View Full Version : What names do your grandchildren have for you?
Talk Host
04-17-2007, 01:12 PM
Aren't grandchildren wonderful. Our names are kind of regular, but I love it when I hear them call us "PaPa" and "Grandma." What names do your grandchildren have for you?
Here they are sitting in a $45,000 Envoy at the GM exhibit at Epcot last week
http://i4.photobucket.com/albums/y109/jankokochak/BoysincaratEpcotB.jpg
JohnZ
04-17-2007, 01:39 PM
Cut kids Jan. Mine call me Papa John. I used to call my grandfather "Gigi"...it's a Ukrainian endearment. He ate perogies slathered in butter, kielbasi, and other slavic health foods. He was a horseman in the old country and came to the U.S. around 1910 I think. He worked is body hard in the anthracite coal mines of northeastern Pennsylvania and he lived to be 96. There's a lesson to be learned there I think.
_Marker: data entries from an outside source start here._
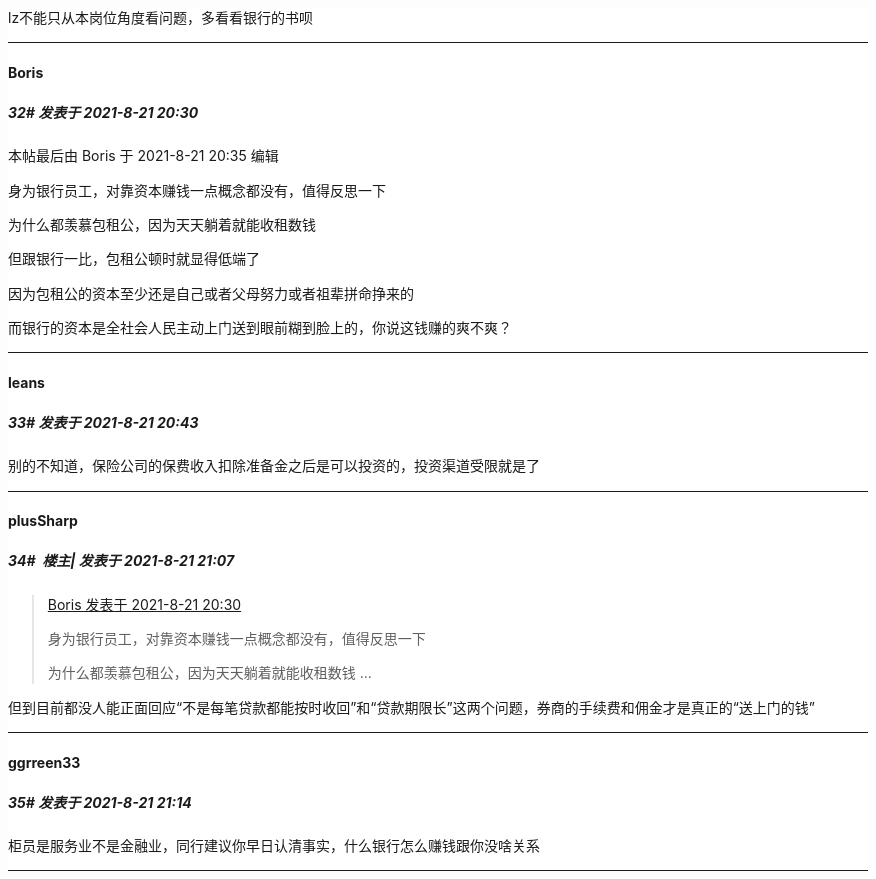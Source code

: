 
lz不能只从本岗位角度看问题，多看看银行的书呗


*****

####  Boris  
##### 32#       发表于 2021-8-21 20:30


 本帖最后由 Boris 于 2021-8-21 20:35 编辑 

身为银行员工，对靠资本赚钱一点概念都没有，值得反思一下


为什么都羡慕包租公，因为天天躺着就能收租数钱


但跟银行一比，包租公顿时就显得低端了


因为包租公的资本至少还是自己或者父母努力或者祖辈拼命挣来的


而银行的资本是全社会人民主动上门送到眼前糊到脸上的，你说这钱赚的爽不爽？


*****

####  leans  
##### 33#       发表于 2021-8-21 20:43


别的不知道，保险公司的保费收入扣除准备金之后是可以投资的，投资渠道受限就是了


*****

####  plusSharp  
##### 34#         楼主| 发表于 2021-8-21 21:07


<blockquote><a href="httphttps://bbs.saraba1st.com/2b/forum.php?mod=redirect&amp;goto=findpost&amp;pid=52457053&amp;ptid=2021999" target="_blank">Boris 发表于 2021-8-21 20:30</a>

身为银行员工，对靠资本赚钱一点概念都没有，值得反思一下


为什么都羡慕包租公，因为天天躺着就能收租数钱 ...</blockquote>
但到目前都没人能正面回应“不是每笔贷款都能按时收回”和“贷款期限长”这两个问题，券商的手续费和佣金才是真正的“送上门的钱”


*****

####  ggrreen33  
##### 35#       发表于 2021-8-21 21:14


柜员是服务业不是金融业，同行建议你早日认清事实，什么银行怎么赚钱跟你没啥关系


*****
I regret not spending more time talking with him about the old days. But, I remember a lot of what he did tell me. I intend to pass-on a lot of those memories to my grandkids when they're a little older...they're 4, 7 and 10.
Kitria
04-17-2007, 07:18 PM
Mine call me Nana and hubby Papa.. I am interested in other names..I have poems in the works for a book..I have France, Germany, Italy, Finland and a lot in the US covered. What are the equivalents in other countries?
sammie223
04-28-2007, 07:44 AM
Our grandkiddies call me GRAMMOMMY and my husband GRAMPA. My mother was Grandmommy before she died and I wanted to "continue" this name. My Dad is PopPop and called this even by the great-grandkiddies. On the other side it is Grandma and Papa for both my kids in-laws.
jjdees
04-28-2007, 11:23 AM
JohnZ,
Where did your grandfather come from? My father came here in 1923 from what is today, N.E. Slovakia.
JohnZ
05-05-2007, 09:20 AM
Best we can figure, a small village near a place called Kol Wolen (sp) (pronounced "cawl vooleen") in the Ukraine. However, my aunt who speaks the language of my grandfather and did some study on its origin, said it is not pure Ukrainian, but a dialect closer to Russian. The root language in the region is generally called Slovak and although there are differences in dialect, they different "slovak" nations usually can understand each other. I grew up speaking this Ukrainian dialect as it was the primary tongue spoken in my grandparents home which was THE gathering place for all family functions. I can tell you, after talking with the REAL Ukrainians, the language is very close but different. Ya yoshniush noham, pohkiam yo?